G'day brewers! I'm in the planning stages for a ground-up custom-built E-BIAB system. The stainless steel pot I'm looking at is 180qt (45 US gallons) or roughly 170L. I'm anticipating boil sizes to run around the 150L/160L area. My question is, would a single 240v/5500w element be enough to bring this volume to a complete boil? I'm also potentially looking at a 240v/6500w element as well, in case that step up would make the difference. Any thoughts or insight would be appreciated. Cheers!

Take a look at some of the commercial electric brew-house units. For a 1 barrel system, they require somewhere in the 50-60 amp range at 240, around 12,000 watts. Just curious as to what type of bag you will use and how you will lift it. A bag of wet grain in a 5 gallon BIAB system starts to get heavy.

I have a 30 gallon pot and I'm anticipating that a single 30A/240v/5500w heater element will just barely do my boils which will start in the 25-27 gallon range. You'll need a lot more to get your 45 gallon pot going.

There has got to be some maths/formula for this. You can easily get 30lt to the boil with a standard 10A 240v element so if your brewing at 5X that batch size you'd need to scale up by that amount which gives that 50A 240v (3 Phase ) element Bubba was talking about plausible. There's gotta be a liquid to amp / whatt equation? All I know is it's better to have more than enough I've got two 10a 2400 watt elements at my disposal for when I want to move water temp quickly in my small rig like 1c/minute I'm gathering you'd need similar heating abilities if you want a pleasurable micro.brewing expierienced. Interested in how you get on.
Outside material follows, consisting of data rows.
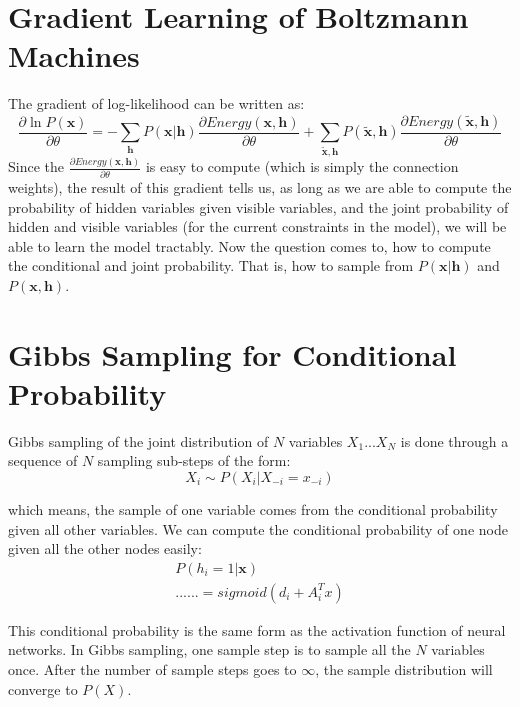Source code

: \documentclass[11pt,fleqn, UTF8]{ctexbook} %
\begin{document}
\section{Gradient Learning of Boltzmann Machines}
The gradient of log-likelihood can be written as:
\begin{equation}\label{LLG}
  \frac{\partial \ln P(\boldsymbol{x})}{\partial \theta}=-\sum_{\boldsymbol{h}}P(\boldsymbol{x}\vert \boldsymbol{h})\frac{\partial Energy(\boldsymbol{x},\boldsymbol{h})}{\partial \theta} + \sum_{\tilde{\boldsymbol{x}},\boldsymbol{h}} P(\tilde{\boldsymbol{x}}, \boldsymbol{h})\frac{\partial Energy(\tilde{\boldsymbol{x}}, \boldsymbol{h})}{\partial \theta}
\end{equation}
Since the $\frac{\partial Energy(\boldsymbol{x},\boldsymbol{h})}{\partial \theta}$ is easy to compute (which is simply the connection weights), the result of this gradient tells us, as long as we are able to compute the probability of hidden variables given visible variables, and the joint probability of hidden and visible variables (for the current constraints in the model), we will be able to learn the model tractably. Now the question comes to, how to compute the conditional and joint probability. That is, how to sample from $P(\boldsymbol{x}\vert \boldsymbol{h})$ and $P(\boldsymbol{x},\boldsymbol{h})$.

\section{Gibbs Sampling for Conditional Probability}
Gibbs sampling of the joint distribution of $N$ variables $X_{1}...X_{N}$ is done through a sequence of $N$ sampling sub-steps of the form:
\begin{equation*}
  X_{i}\sim P(X_{i}|X_{-i}=x_{-i})
\end{equation*}

which means, the sample of one variable comes from the conditional probability given all other variables. We can compute the conditional probability of one node given all the other nodes easily:
\begin{gather*}
  P(h_i=1 \vert \boldsymbol{x}) \\
  ......=sigmoid(d_i+A^T_ix)
\end{gather*}

This conditional probability is the same form as the activation function of neural networks. In Gibbs sampling, one sample step is to sample all the $N$ variables once. After the number of sample steps goes to $\infty$, the sample distribution will converge to $P(X)$.
\end{document}

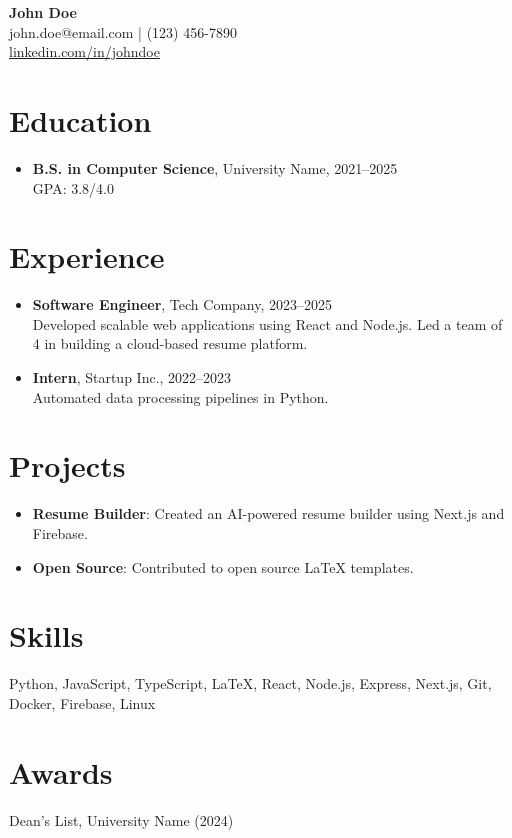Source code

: \documentclass[11pt]{article}
\begin{document}
\begin{center}
    {\Huge \textbf{John Doe}} \\
    \vspace{2mm}
    john.doe@email.com \quad | \quad (123) 456-7890 \\
    \href{https://linkedin.com/in/johndoe}{linkedin.com/in/johndoe}
\end{center}

\vspace{4mm}

\section*{Education}
\begin{itemize}[leftmargin=*]
  \item \textbf{B.S. in Computer Science}, University Name, 2021--2025\\
  GPA: 3.8/4.0
\end{itemize}

\section*{Experience}
\begin{itemize}[leftmargin=*]
  \item \textbf{Software Engineer}, Tech Company, 2023--2025\\
  Developed scalable web applications using React and Node.js. Led a team of 4 in building a cloud-based resume platform.
  \item \textbf{Intern}, Startup Inc., 2022--2023\\
  Automated data processing pipelines in Python.
\end{itemize}

\section*{Projects}
\begin{itemize}[leftmargin=*]
  \item \textbf{Resume Builder}: Created an AI-powered resume builder using Next.js and Firebase.
  \item \textbf{Open Source}: Contributed to open source LaTeX templates.
\end{itemize}

\section*{Skills}
Python, JavaScript, TypeScript, LaTeX, React, Node.js, Express, Next.js, Git, Docker, Firebase, Linux

\section*{Awards}
Dean's List, University Name (2024)
\end{document}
I have a 25 gallon and one 5500 watt element and it's fine but takes 20 to 30 minutes to boil, for 45 gallon you'll need 2

Yes, there is. To heat 170 liters from 55 C to 100 C in 30 minutes, you need 13.8 kw (58 amps at 240V). This assumes an exceptionally well insulated system. I would estimate roughly 20% heat loss with decent insulation, so you probably need closer to 75 amps. This is based on the heat capacity of water. I knew that 4 years of engineering school would come in handy.

I'm just impressed with "I'm in the planning stages for a ground-up custom-built E-BIAB system. The stainless steel pot I'm looking at is 180qt (45 US gallons) or roughly 170L. I'm anticipating boil sizes to run around the 150L/160L area. My question is, would a single 240v/5500w element be enough to bring this volume to a complete boil?"

Your going to need a winch to lift the bag and a custom made bag and as I noted I don't think it will boil very vigorously at all and probably take 45 minutes to get there

That's why I love this forum always someone with a bit of expierence in all kinds if worldly helping things like engineering. Bloody Beauty Bubba maths def isn't my specialy but knowing there has got to be an equation for this or someone that can help me is! I think we've brain stormed up some action for the OP 1st contact electrical supplier who can provide two 240v/5500watt elements a control panel to run the Pid Pump solenoid valves ect ect. Then find yourself a one Tun lifting capacity winch.

I think we have discovered why there aren't many (any!?) commercial breweries doing BIAB. That being said......if the bag was in a cage and you did have an (high) engine winch, it might actually work. A quick google search indicates 2x 5500W elements + assorted shouldn't be a problem.

Constructing a customized basket for the system as well. Hoisted with a winch. All part of the build. Thanks for the pointer.

It's definitely doable ... check out Brewha Equipment (https://brewhaequipment.com/products/brewha-biac-all-in-one-for-nano-and-micro-breweries)

Pt = (4.2 × V × dT ) ÷ 3600. Pt is the energy in kWH required to heat the water. V is volume in liters. dT is the temperature rise (in Celsius). Take the Pt and divide by the size of the heating element and you'll get the time to heat the water. Example: V=100 liters, dT = 35 (mash temp to boiling). Pt = 4.08 kWH. If you have a 5000 W heating element, it will take 49 minutes to heat from 65 to 100 C. However, you also need to take into account thermal losses. I would add about 20% as a rough estimate. In this case, it would take about 58 minutes. You can calculate the thermal losses, but that is system specific and a bit more difficult. Might even need a differential equation.